**EXERCISE OBJECTIVE:** Pick out and copy every line below that has the word "Team".

───── TASK INPUT

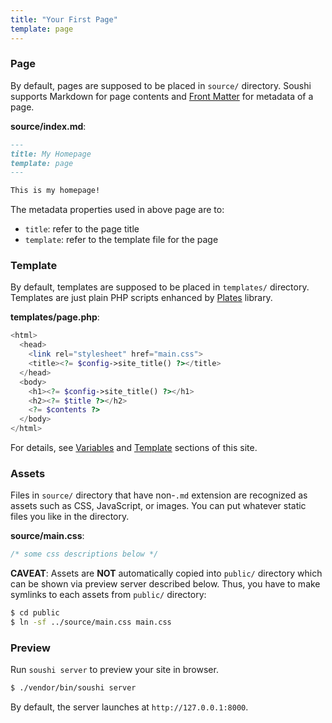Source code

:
 ```yaml
---
title: "Your First Page"
template: page
---
```


### Page

By default, pages are supposed to be placed in `source/` directory. Soushi supports Markdown for page contents and [Front Matter](https://jekyllrb.com/docs/frontmatter/) for metadata of a page.

**source/index.md**:

```markdown
---
title: My Homepage
template: page
---

This is my homepage!
```

The metadata properties used in above page are to:

* `title`: refer to the page title
* `template`: refer to the template file for the page

### Template

By default, templates are supposed to be placed in `templates/` directory. Templates are just plain PHP scripts enhanced by [Plates](http://platesphp.com/) library.

**templates/page.php**:

```php
<html>
  <head>
    <link rel="stylesheet" href="main.css">
    <title><?= $config->site_title() ?></title>
  </head>
  <body>
    <h1><?= $config->site_title() ?></h1>
    <h2><?= $title ?></h2>
    <?= $contents ?>
  </body>
</html>
```

For details, see [Variables](./variables) and [Template](./template) sections of this site.

### Assets

Files in `source/` directory that have non-`.md` extension are recognized as assets such as CSS, JavaScript, or images. You can put whatever static files you like in the directory.

**source/main.css**:

```css
/* some css descriptions below */
```

**CAVEAT**: Assets are **NOT** automatically copied into `public/` directory which can be shown via preview server described below. Thus, you have to make symlinks to each assets from `public/` directory:

```sh
$ cd public
$ ln -sf ../source/main.css main.css
```

### Preview

Run `soushi server` to preview your site in browser.

```sh
$ ./vendor/bin/soushi server
```

By default, the server launches at `http://127.0.0.1:8000`.
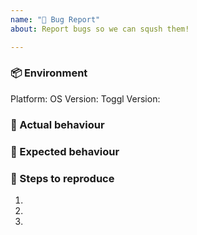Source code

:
 ```yaml
---
name: "🐞 Bug Report"
about: Report bugs so we can sqush them!

---
```

<!-- Before submitting a new issue, please make sure that the same issue has not been already created -->

### 📦 Environment
<!-- Describe the platform and Toggl Version. It helps us narrow down the issue to smaller section of our project -->

Platform: <!--macOS/Windows/Linux-->
OS Version: <!--macOS 10.14 or Windows 10.1 or Linux 14.04-->
Toggl Version: <!--7.4.253-->


### 🐞 Actual behaviour
<!-- A clear and concise description of what happened -->


### 💯 Expected behaviour
<!-- A clear and concise description of what you expected to happen -->


### 🔨 Steps to reproduce
<!-- Clear steps to reproduce the issue -->

1. 
2. 
3. 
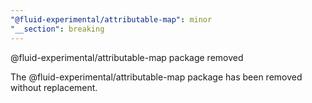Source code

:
 ```yaml
---
"@fluid-experimental/attributable-map": minor
"__section": breaking
---
```

@fluid-experimental/attributable-map package removed

The @fluid-experimental/attributable-map package has been removed without replacement.
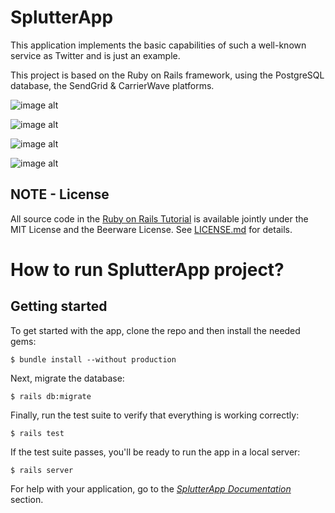 # SplutterApp
This application implements the basic capabilities of such a well-known service as Twitter and is just an example.

This project is based on the Ruby on Rails framework, using the PostgreSQL database, the SendGrid & CarrierWave platforms.

![image alt](https://github.com/SplutterApp-Team/SplutterApp/edit/Production/logos/RubyOnRails.png)

![image alt](https://github.com/SplutterApp-Team/SplutterApp/edit/Production/logos/PostgreSQL.png)

![image alt](https://github.com/SplutterApp-Team/SplutterApp/edit/Production/logos/SendGrid.png)

![image alt](https://github.com/SplutterApp-Team/SplutterApp/edit/Production/logos/CarrierWave.png)


## NOTE - License

All source code in the [Ruby on Rails Tutorial](https://www.railstutorial.org/)
is available jointly under the MIT License and the Beerware License. See
[LICENSE.md](LICENSE.md) for details.

# How to run SplutterApp project?

## Getting started

To get started with the app, clone the repo and then install the needed gems:

```
$ bundle install --without production
```

Next, migrate the database:

```
$ rails db:migrate
```

Finally, run the test suite to verify that everything is working correctly:

```
$ rails test
```

If the test suite passes, you'll be ready to run the app in a local server:

```
$ rails server
```

For help with your application, go to the [*SplutterApp Documentation*](https://github.com/SplutterApp-Team/SplutterApp/wiki/SplutterApp-Documentation) section.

──────────

**PROBLEM SOLUTION:**
![image alt](https://github.com/SplutterApp-Team/SplutterApp/edit/Production/logos/RubyOnRails.png)
![image alt](https://github.com/SplutterApp-Team/SplutterApp/edit/Production/logos/PostgreSQL.png)
![image alt](https://github.com/SplutterApp-Team/SplutterApp/edit/Production/logos/SendGrid.png)
![image alt](https://github.com/SplutterApp-Team/SplutterApp/edit/Production/logos/CarrierWave.png)
For help with your application, go to the [*SplutterApp Documentation*](https://github.com/SplutterApp-Team/SplutterApp/wiki/SplutterApp-Documentation) section.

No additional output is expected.